> Task to carry out: Go to the line that contains "deadlock problem에 대한 몇 가지 해결책은 다음에 의해 대체된다." and transcribe from there to the end of the entries, that line and the last one included.

----------

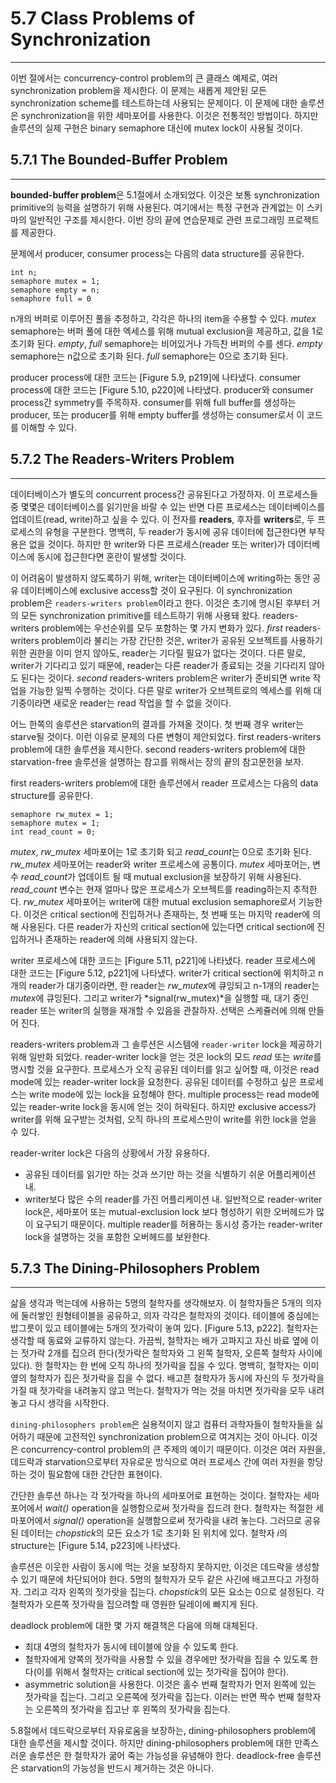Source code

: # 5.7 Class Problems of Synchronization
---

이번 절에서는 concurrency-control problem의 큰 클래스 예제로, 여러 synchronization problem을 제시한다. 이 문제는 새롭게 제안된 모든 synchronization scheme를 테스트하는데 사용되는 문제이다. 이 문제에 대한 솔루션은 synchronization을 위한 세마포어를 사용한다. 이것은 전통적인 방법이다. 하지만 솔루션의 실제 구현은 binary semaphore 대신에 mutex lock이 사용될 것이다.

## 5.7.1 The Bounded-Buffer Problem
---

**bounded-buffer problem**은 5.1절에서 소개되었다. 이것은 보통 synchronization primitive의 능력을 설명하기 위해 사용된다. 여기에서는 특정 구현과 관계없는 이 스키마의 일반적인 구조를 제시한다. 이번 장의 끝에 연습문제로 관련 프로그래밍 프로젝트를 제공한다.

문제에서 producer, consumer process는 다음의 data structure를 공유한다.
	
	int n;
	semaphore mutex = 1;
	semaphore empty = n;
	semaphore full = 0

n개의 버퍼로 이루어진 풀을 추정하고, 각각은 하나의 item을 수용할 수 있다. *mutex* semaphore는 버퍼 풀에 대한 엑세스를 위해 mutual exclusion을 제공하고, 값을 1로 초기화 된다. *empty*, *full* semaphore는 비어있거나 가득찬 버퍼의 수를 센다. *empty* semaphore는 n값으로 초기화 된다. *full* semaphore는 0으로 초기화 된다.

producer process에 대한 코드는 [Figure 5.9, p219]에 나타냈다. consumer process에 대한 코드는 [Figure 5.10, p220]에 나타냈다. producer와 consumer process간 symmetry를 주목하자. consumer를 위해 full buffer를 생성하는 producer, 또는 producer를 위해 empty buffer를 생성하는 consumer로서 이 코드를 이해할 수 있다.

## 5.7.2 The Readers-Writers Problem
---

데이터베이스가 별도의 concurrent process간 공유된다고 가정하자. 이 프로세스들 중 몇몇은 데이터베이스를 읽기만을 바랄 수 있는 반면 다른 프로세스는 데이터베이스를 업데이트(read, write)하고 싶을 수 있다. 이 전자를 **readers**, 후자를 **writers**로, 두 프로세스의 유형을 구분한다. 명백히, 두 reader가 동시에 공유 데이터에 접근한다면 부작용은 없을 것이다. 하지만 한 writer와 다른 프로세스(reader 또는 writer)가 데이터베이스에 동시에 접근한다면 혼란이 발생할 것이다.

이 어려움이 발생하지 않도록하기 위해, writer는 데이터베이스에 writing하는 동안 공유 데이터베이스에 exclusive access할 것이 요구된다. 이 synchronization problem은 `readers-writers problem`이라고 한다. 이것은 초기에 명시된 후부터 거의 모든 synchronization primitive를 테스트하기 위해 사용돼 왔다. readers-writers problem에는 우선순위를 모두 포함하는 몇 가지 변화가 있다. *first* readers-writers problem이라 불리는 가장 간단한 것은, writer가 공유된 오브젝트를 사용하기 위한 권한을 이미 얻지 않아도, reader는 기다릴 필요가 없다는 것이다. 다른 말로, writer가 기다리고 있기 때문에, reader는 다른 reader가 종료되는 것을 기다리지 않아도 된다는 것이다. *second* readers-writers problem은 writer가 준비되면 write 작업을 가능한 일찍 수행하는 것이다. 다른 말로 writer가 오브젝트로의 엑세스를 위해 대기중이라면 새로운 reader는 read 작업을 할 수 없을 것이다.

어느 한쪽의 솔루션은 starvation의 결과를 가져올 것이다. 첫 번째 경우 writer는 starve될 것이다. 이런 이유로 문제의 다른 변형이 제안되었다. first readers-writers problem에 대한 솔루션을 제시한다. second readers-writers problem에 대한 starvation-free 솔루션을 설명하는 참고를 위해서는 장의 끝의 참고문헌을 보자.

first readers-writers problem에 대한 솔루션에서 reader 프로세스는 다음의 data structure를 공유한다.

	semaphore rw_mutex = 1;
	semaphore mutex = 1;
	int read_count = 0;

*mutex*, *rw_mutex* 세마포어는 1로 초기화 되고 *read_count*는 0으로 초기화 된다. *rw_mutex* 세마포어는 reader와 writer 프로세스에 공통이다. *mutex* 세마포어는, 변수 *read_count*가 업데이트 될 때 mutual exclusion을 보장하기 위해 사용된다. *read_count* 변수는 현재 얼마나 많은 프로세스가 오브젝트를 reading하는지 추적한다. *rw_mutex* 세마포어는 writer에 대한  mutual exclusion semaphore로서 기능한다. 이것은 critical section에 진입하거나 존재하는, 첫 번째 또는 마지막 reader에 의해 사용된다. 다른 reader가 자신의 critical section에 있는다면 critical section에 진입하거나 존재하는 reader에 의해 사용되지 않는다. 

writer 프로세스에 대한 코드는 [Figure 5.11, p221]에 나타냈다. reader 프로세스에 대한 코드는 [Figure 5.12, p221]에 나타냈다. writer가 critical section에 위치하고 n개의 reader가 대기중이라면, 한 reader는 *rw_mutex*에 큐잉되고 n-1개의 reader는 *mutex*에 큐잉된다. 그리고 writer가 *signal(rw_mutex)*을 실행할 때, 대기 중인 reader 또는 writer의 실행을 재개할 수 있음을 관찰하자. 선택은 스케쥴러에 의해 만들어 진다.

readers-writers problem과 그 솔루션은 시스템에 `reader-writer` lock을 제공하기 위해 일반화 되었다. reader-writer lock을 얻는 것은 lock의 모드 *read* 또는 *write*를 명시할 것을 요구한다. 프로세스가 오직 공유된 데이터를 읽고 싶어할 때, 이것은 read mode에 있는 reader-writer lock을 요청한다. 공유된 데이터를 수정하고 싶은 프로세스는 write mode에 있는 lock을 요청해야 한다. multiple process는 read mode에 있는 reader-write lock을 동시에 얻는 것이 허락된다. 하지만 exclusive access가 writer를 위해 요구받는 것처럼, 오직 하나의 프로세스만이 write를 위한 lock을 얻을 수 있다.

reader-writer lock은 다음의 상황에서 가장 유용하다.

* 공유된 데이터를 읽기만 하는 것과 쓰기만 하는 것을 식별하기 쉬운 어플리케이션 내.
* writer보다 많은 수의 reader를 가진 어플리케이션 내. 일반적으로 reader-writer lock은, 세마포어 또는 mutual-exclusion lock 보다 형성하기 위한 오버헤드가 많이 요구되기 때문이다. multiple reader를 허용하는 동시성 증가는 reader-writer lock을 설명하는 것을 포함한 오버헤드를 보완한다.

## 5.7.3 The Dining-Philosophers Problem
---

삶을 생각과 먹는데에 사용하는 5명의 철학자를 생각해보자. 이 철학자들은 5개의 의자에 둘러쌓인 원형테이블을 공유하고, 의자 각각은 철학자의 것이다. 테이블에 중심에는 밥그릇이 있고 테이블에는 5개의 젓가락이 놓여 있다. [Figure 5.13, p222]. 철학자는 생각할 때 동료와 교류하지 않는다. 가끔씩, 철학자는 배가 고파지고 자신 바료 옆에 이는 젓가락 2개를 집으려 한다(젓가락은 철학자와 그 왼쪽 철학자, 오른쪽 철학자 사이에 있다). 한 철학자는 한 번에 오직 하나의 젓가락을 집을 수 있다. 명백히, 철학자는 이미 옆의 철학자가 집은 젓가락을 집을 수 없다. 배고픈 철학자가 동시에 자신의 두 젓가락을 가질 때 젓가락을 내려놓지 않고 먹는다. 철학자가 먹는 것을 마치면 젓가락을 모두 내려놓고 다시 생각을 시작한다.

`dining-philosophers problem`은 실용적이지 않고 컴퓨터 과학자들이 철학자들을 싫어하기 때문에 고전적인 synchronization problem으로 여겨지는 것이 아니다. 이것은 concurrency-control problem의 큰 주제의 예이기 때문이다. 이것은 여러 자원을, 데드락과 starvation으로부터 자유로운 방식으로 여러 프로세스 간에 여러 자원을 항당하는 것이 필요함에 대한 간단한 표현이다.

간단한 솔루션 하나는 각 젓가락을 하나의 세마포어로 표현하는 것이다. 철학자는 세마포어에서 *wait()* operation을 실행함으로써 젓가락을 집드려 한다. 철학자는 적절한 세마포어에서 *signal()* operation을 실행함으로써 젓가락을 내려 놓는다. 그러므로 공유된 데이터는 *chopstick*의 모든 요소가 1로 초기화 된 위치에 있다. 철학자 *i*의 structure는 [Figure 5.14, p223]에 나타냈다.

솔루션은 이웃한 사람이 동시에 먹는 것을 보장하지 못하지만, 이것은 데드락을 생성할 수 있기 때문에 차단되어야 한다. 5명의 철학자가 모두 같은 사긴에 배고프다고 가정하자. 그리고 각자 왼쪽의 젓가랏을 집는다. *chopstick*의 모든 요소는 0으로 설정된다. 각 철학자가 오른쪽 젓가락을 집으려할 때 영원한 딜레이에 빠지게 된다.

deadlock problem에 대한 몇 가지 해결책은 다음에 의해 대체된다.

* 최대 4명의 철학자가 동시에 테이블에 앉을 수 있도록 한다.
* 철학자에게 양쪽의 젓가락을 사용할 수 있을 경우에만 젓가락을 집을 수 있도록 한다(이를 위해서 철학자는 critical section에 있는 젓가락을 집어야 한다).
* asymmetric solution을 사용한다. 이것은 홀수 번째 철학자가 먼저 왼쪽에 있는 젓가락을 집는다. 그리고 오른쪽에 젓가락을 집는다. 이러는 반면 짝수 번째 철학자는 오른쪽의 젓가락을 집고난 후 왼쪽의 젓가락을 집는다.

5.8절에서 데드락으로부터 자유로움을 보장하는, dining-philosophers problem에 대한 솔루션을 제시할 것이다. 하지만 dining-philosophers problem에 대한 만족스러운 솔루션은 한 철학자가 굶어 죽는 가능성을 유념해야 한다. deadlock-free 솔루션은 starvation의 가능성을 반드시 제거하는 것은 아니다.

----------

> Response to this exercise:
deadlock problem에 대한 몇 가지 해결책은 다음에 의해 대체된다.

* 최대 4명의 철학자가 동시에 테이블에 앉을 수 있도록 한다.
* 철학자에게 양쪽의 젓가락을 사용할 수 있을 경우에만 젓가락을 집을 수 있도록 한다(이를 위해서 철학자는 critical section에 있는 젓가락을 집어야 한다).
* asymmetric solution을 사용한다. 이것은 홀수 번째 철학자가 먼저 왼쪽에 있는 젓가락을 집는다. 그리고 오른쪽에 젓가락을 집는다. 이러는 반면 짝수 번째 철학자는 오른쪽의 젓가락을 집고난 후 왼쪽의 젓가락을 집는다.

5.8절에서 데드락으로부터 자유로움을 보장하는, dining-philosophers problem에 대한 솔루션을 제시할 것이다. 하지만 dining-philosophers problem에 대한 만족스러운 솔루션은 한 철학자가 굶어 죽는 가능성을 유념해야 한다. deadlock-free 솔루션은 starvation의 가능성을 반드시 제거하는 것은 아니다.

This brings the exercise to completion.